Kind of lopsided, LOL. Sorry!


----------



## Chazwick (Aug 24, 2005)

Wow, fantastic tanks you got there 
Looking good and natural


----------



## Doodles (Oct 2, 2005)

Thank you!


----------



## Georgia Peach (Sep 23, 2005)

looks great!


----------



## osteoporoosi (Jan 27, 2005)

Looks much better now, more natural!


----------



## fishfreaks (Jan 19, 2005)

I like what you've done with them! Kudos !!


----------



## AshleytheGreat (Jul 24, 2005)

OMG those logs are so expensive, I have one of them in my tank.
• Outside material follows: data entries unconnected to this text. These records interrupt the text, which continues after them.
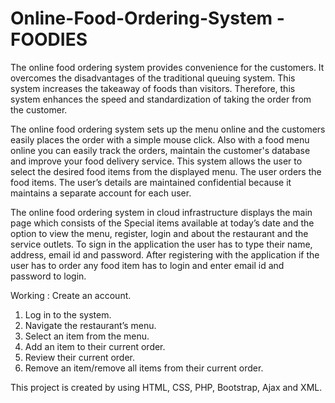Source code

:# Online-Food-Ordering-System - FOODIES
The online food ordering system provides convenience for the customers. It overcomes the disadvantages of the traditional queuing system. 
This system increases the takeaway of foods than visitors. Therefore, this system enhances the speed and standardization of taking the order from the customer.

The online food ordering system sets up the menu online and the customers easily places the order with a simple mouse click. 
Also with a food menu online you can easily track the orders, maintain the customer's database and improve your food delivery service. 
This system allows the user to select the desired food items from the displayed menu. The user orders the food items. 
The user’s details are maintained confidential because it maintains a separate account for each user. 

The online food ordering system in cloud infrastructure displays the main page which consists of the Special items available at today’s date and the option to view the menu, register, login and about the restaurant and the service outlets. To sign in the application the user has to type their name, address, email id and password. 
After registering with the application if the user has to order any food item has to login and enter email id and password to login.

Working :
Create an account.  
1) Log in to the system. 
2) Navigate the restaurant’s menu.  
3) Select an item from the menu. 
4) Add an item to their current order. 
5) Review their current order. 
6) Remove an item/remove all items from their current order. 

This project is created by using HTML, CSS, PHP, Bootstrap, Ajax and XML.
It was like ripping out my heart when i had to buy it but its well worth it



-- always looking forward to see pics of your tank!


----------



## fishboy (Feb 26, 2005)

nice changes, nice to have a change


----------



## Dez (Oct 25, 2005)

very nice. definatly looks much better


----------



## Doodles (Oct 2, 2005)

Thanks You everyone! 



> OMG those logs are so expensive, I have one of them in my tank. It was like ripping out my heart when i had to buy it but its well worth it


Wow, really? Those two logs were about $20 each here, how much was yours?


----------



## leveldrummer (May 27, 2005)

AshleytheGreat said:


> OMG those logs are so expensive, I have one of them in my tank. It was like ripping out my heart when i had to buy it but its well worth it


 keep an eye out for petsmart clearance, i got this monster log for 10 bucks


----------